[Plain-text document sources]

========================================================================

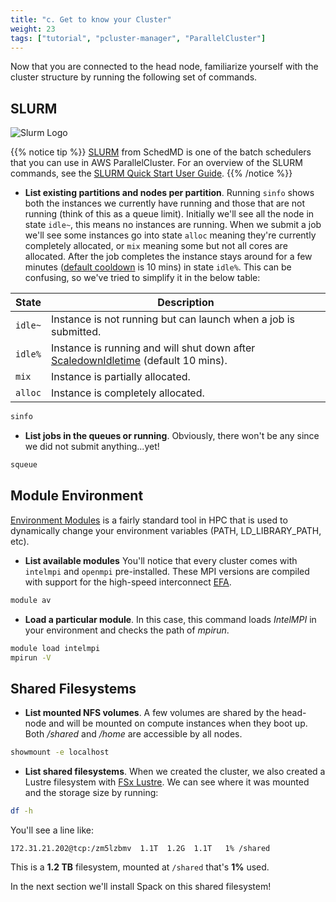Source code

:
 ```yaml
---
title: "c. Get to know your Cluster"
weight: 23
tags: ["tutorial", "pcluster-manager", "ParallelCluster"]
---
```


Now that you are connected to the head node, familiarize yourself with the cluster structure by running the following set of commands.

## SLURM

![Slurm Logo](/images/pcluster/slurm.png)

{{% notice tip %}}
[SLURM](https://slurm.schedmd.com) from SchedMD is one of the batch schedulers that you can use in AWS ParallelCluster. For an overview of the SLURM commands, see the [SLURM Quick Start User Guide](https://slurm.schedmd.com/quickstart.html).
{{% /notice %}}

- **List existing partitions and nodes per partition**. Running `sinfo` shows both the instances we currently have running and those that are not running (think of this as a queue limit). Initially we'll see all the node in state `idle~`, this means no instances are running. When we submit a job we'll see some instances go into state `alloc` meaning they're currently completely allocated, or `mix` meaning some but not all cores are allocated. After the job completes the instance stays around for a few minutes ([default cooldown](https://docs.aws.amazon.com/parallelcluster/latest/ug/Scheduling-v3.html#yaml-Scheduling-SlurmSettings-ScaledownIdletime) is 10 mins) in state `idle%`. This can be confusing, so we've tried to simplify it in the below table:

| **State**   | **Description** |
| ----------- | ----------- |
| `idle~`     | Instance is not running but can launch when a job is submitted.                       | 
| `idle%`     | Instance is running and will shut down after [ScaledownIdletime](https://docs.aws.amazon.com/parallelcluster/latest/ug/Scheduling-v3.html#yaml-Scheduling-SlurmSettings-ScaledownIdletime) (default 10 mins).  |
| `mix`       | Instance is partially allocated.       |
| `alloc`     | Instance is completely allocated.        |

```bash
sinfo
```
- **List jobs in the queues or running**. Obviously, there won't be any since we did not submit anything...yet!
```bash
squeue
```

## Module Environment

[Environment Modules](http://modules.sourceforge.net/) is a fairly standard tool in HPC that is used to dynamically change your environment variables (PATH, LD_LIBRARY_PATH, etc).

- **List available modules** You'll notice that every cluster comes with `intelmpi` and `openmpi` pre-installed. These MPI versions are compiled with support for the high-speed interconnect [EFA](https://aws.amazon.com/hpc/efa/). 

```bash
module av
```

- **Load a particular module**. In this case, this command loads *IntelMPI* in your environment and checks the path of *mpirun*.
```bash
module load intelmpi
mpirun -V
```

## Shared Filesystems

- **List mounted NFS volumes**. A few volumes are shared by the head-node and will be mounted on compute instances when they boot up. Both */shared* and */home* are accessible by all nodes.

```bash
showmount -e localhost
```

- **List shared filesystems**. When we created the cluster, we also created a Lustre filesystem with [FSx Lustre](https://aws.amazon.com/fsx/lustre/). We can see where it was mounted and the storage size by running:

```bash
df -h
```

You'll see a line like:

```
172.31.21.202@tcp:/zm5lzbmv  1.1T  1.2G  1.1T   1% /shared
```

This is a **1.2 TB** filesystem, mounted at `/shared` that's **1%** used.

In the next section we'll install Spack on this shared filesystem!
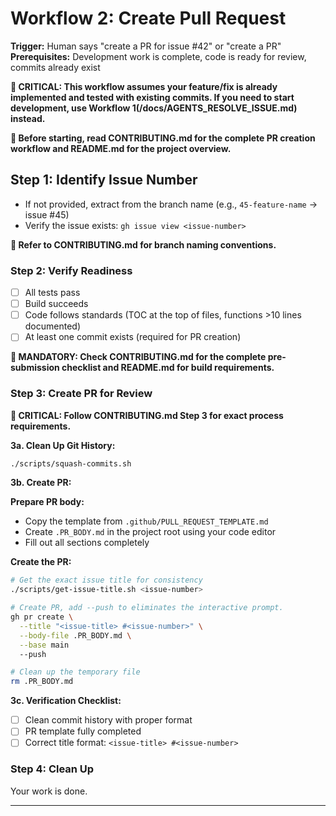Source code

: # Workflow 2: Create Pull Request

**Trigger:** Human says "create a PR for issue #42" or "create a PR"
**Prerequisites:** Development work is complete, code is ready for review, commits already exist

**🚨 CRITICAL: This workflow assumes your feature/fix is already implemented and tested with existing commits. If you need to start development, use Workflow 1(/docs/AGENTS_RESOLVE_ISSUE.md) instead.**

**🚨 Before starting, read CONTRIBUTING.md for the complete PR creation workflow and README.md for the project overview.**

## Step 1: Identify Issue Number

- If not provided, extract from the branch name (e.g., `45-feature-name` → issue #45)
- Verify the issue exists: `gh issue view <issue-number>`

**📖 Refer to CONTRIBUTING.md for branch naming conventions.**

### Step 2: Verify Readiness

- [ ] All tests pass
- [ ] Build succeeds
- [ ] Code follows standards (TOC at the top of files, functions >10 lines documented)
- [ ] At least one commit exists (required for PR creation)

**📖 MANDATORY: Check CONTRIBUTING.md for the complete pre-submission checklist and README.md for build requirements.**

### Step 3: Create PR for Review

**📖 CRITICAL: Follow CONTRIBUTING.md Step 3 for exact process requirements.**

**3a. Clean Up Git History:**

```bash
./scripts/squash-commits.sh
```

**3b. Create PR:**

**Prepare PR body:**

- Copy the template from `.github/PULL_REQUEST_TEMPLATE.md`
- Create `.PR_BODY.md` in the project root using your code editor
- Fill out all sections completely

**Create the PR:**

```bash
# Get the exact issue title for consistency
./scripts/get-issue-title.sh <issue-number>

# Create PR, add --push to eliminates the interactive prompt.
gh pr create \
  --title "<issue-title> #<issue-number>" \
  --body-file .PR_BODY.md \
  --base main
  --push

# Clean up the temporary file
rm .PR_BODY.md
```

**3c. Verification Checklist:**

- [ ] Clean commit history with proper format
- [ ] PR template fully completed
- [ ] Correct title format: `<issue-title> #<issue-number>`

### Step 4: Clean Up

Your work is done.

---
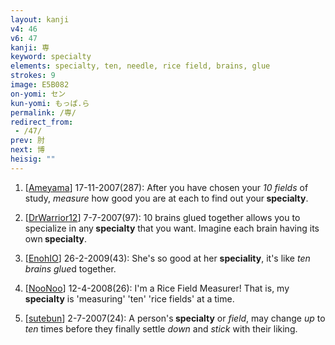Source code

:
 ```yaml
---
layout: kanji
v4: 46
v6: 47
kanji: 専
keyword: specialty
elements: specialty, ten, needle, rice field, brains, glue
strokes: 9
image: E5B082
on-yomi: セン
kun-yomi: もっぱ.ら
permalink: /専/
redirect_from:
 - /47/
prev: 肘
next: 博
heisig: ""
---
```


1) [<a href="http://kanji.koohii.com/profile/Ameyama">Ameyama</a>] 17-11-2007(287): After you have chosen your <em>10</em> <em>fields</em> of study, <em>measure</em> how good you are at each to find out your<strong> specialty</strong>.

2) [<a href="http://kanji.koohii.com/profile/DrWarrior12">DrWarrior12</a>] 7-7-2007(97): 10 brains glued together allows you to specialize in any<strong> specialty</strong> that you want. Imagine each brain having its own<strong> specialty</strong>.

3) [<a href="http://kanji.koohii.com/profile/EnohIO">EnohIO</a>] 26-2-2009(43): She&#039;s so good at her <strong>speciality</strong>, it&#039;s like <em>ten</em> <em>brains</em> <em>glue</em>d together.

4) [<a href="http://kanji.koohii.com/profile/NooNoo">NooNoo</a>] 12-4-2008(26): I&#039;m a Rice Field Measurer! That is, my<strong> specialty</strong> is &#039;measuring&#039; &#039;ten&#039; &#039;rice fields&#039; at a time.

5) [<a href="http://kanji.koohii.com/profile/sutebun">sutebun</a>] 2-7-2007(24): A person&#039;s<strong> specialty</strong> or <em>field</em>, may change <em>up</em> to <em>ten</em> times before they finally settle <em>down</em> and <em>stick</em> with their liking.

========================================================================

Exercise description | When a line above includes the word "used", please list that line.

Response to this task |
[Environment Modules](http://modules.sourceforge.net/) is a fairly standard tool in HPC that is used to dynamically change your environment variables (PATH, LD_LIBRARY_PATH, etc).
This is a **1.2 TB** filesystem, mounted at `/shared` that's **1%** used.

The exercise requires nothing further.